Jones and Kaiser ((^5)) suggest that meteoric bodies become brittle at great height during their sudden heating (even before melting) as a result of thermal shock. They apply equations by means of which they calculate the elastic stresses arising inside the meteoric body under thermal shock, without showing, however, that such thermal shock actually takes place. If, in our case, cracks had arisen in the meteoric body before melting of the surface layer, then it would have fragmented at a greater height, at the very beginning of intense evaporation, as occurs for faint meteors. In reality, fragmentation occurred more than (0.5\ \mathrm{s}) after the appearance of the meteor. During their intense evaporation, as was shown by B. Yu. Levin ((^6)) and emphasized above, all the energy is spent on evaporation and, with the exception of a thin surface layer, the meteoric body remains cold. In this case the temperature gradient inside the meteoric body is so insignificant that it cannot lead to splitting.

Usually the breakup of a meteoric body into several fragments occurs after the flare of the meteor caused by sudden evaporation of the molten layer. Such instantaneous evaporation gives rise to an elastic wave directed into the meteoric body, and this, in turn, may lead to the spalling of fragments from the rear part of the meteoric body ((^7)).

Another cause of fragmentation of the meteoric body may be the release-

conversion of internal energy (evaporation of volatile inclusions). The role of this mechanism is especially clearly manifested in the fragmentation of meteor No. 407, photographed in Odessa on 8 VIII 1965 (speed at the beginning of the trajectory 20 km/sec, initial mass approximately 130 g). On careful study of the photographs of this meteor it is seen* that one of the fragments, immediately after fragmentation, moves noticeably faster than the original parent body.

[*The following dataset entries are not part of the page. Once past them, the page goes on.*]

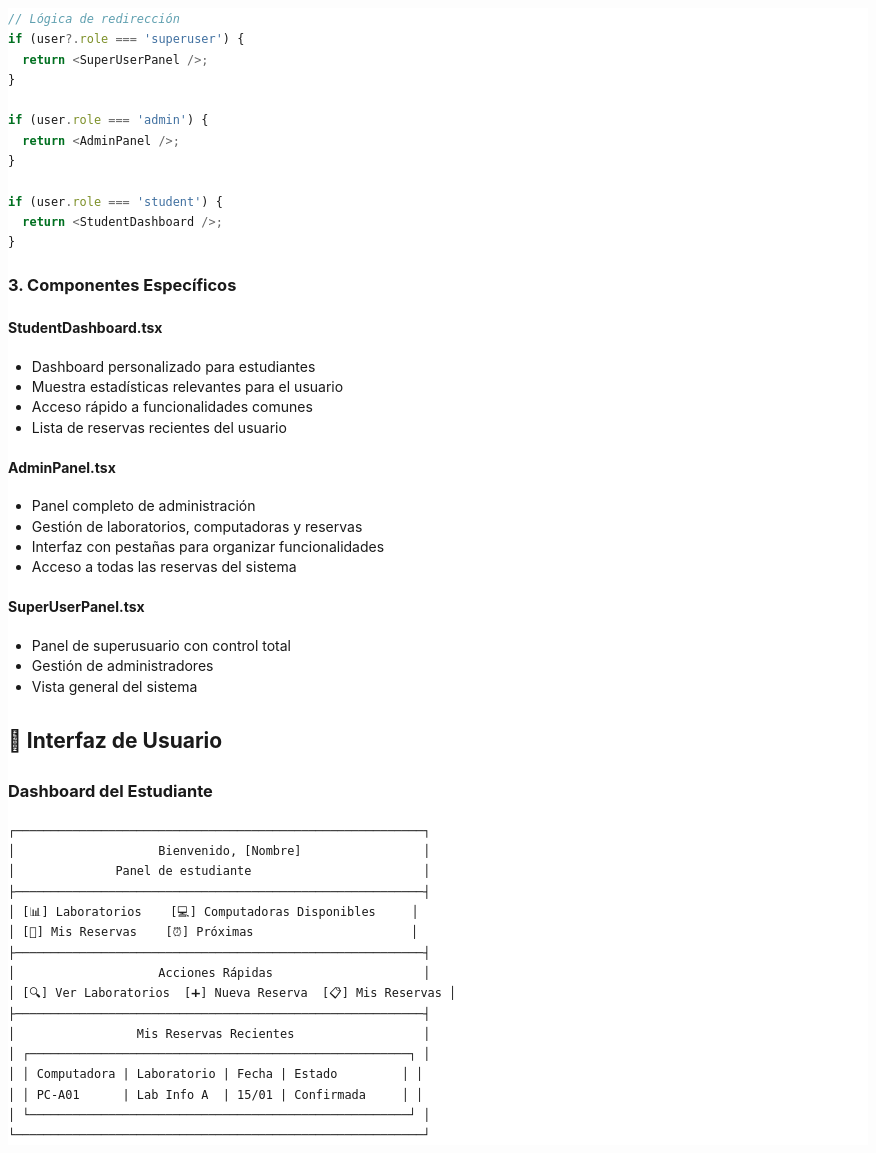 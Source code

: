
 ```typescript
// Lógica de redirección
if (user?.role === 'superuser') {
  return <SuperUserPanel />;
}

if (user.role === 'admin') {
  return <AdminPanel />;
}

if (user.role === 'student') {
  return <StudentDashboard />;
}
```

### 3. **Componentes Específicos**

#### **StudentDashboard.tsx**
- Dashboard personalizado para estudiantes
- Muestra estadísticas relevantes para el usuario
- Acceso rápido a funcionalidades comunes
- Lista de reservas recientes del usuario

#### **AdminPanel.tsx**
- Panel completo de administración
- Gestión de laboratorios, computadoras y reservas
- Interfaz con pestañas para organizar funcionalidades
- Acceso a todas las reservas del sistema

#### **SuperUserPanel.tsx**
- Panel de superusuario con control total
- Gestión de administradores
- Vista general del sistema

## 📱 Interfaz de Usuario

### **Dashboard del Estudiante**
```
┌─────────────────────────────────────────────────────────┐
│                    Bienvenido, [Nombre]                 │
│              Panel de estudiante                        │
├─────────────────────────────────────────────────────────┤
│ [📊] Laboratorios    [💻] Computadoras Disponibles     │
│ [📅] Mis Reservas    [⏰] Próximas                      │
├─────────────────────────────────────────────────────────┤
│                    Acciones Rápidas                     │
│ [🔍] Ver Laboratorios  [➕] Nueva Reserva  [📋] Mis Reservas │
├─────────────────────────────────────────────────────────┤
│                 Mis Reservas Recientes                  │
│ ┌─────────────────────────────────────────────────────┐ │
│ │ Computadora | Laboratorio | Fecha | Estado         │ │
│ │ PC-A01      | Lab Info A  | 15/01 | Confirmada     │ │
│ └─────────────────────────────────────────────────────┘ │
└─────────────────────────────────────────────────────────┘
```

The fragmentation occurred at an altitude of about 73 km; the aerodynamic pressure at this altitude was (\rho v^2 = 2.3 \cdot 10^5) dyn/cm(^2); the speed of the meteor immediately before the onset of fragmentation was 19.5 km/sec. The meteor broke into two parts. Measurements showed that the speed of one of the fragments was (1.4 \pm 0.3) km/sec greater than the speed of the parent meteoric body. Such acceleration of a fragment can be explained only by the release of internal energy.

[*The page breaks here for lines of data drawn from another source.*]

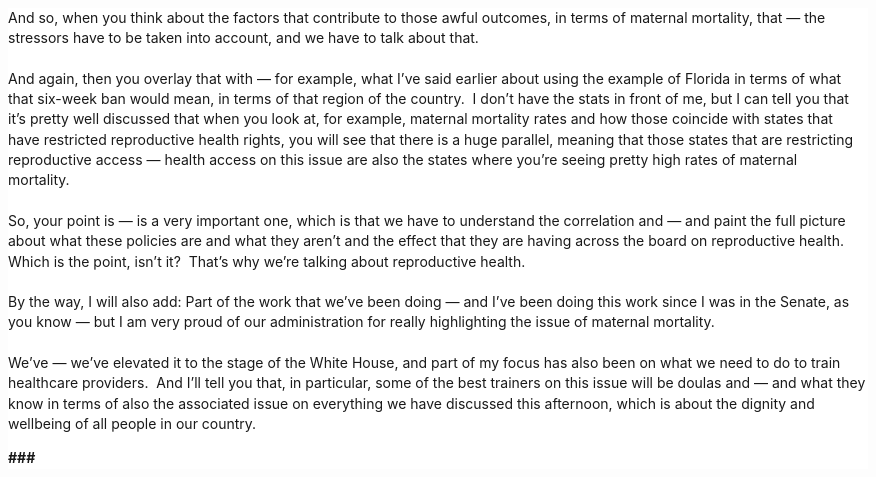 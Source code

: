 And so, when you think about the factors that contribute to those awful
outcomes, in terms of maternal mortality, that — the stressors have to
be taken into account, and we have to talk about that.    
   
And again, then you overlay that with — for example, what I’ve said
earlier about using the example of Florida in terms of what that
six-week ban would mean, in terms of that region of the country.  I
don’t have the stats in front of me, but I can tell you that it’s pretty
well discussed that when you look at, for example, maternal mortality
rates and how those coincide with states that have restricted
reproductive health rights, you will see that there is a huge parallel,
meaning that those states that are restricting reproductive access —
health access on this issue are also the states where you’re seeing
pretty high rates of maternal mortality.    
   
So, your point is — is a very important one, which is that we have to
understand the correlation and — and paint the full picture about what
these policies are and what they aren’t and the effect that they are
having across the board on reproductive health.  Which is the point,
isn’t it?  That’s why we’re talking about reproductive health.   
   
By the way, I will also add: Part of the work that we’ve been doing —
and I’ve been doing this work since I was in the Senate, as you know —
but I am very proud of our administration for really highlighting the
issue of maternal mortality.   
   
We’ve — we’ve elevated it to the stage of the White House, and part of
my focus has also been on what we need to do to train healthcare
providers.  And I’ll tell you that, in particular, some of the best
trainers on this issue will be doulas and — and what they know in terms
of also the associated issue on everything we have discussed this
afternoon, which is about the dignity and wellbeing of all people in our
country. 

**\###**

Fragmentation of meteors into two or more parts has been observed visually more than once and has been studied visually ((^8)). At various times photographs of fragmented meteors were obtained; they made it possible to estimate the velocities of individual fragments. In 1953 Z. Ceplecha obtained, for the normal component of the velocity of a fragment of meteor 131a, the value (v_n = 0.72) km/sec ((^9)). For the fireball of 11 V 1955, one of the authors ((^{10})) obtained (v_n = 0.20) km/sec. These quantities differ little from the velocity obtained for the fragment of meteor 407, photographed with the aid of an obturator installation, which made it possible to measure the relative velocity of the fragment, which, of course, is greater than its normal component.

Thus, from the example of the meteors considered above, it is evident that fragmentation processes have a complex character and testify to the special structure of meteoric bodies of cometary origin.

CITED LITERATURE

(^1) P. B. Babadzhanov, E. N. Kramer, Astr. Zhurn., 42, 660 (1965).
(^2) P. B. Babadzhanov, E. N. Kramer, DAN, 175, No. 2 (1967).
(^3) Handbook of Geophysics, “Nauka,” 1965.
(^4) M. Divin, Flow and Heat Exchange of Rarefied Gases, IL, 1962.
(^5) J. Jones, T. R. Kaiser, Mon. Not. Roy. Astr. Soc., 133, 411 (1966).
(^6) B. Yu. Levin, Physical Theory of Meteors and Meteoric Matter in the Solar System, Publishing House of the Academy of Sciences of the USSR, 1956.
(^7) G. Kol’skii, Stress Waves in Solid Bodies, IL, 1955.
(^8) I. S. Astapovich, Meteoric Phenomena in the Earth’s Atmosphere, Moscow, 1958.
(^9) Z. Ceplecha, Bull. Astr. Inst. Czechoslovakia, 5, 113 (1953).
(^10) E. N. Kramer, Astr. Zhurn., 37, 736 (1960).

* The photographs will be published in Coll. Meteoritics, vol. 28.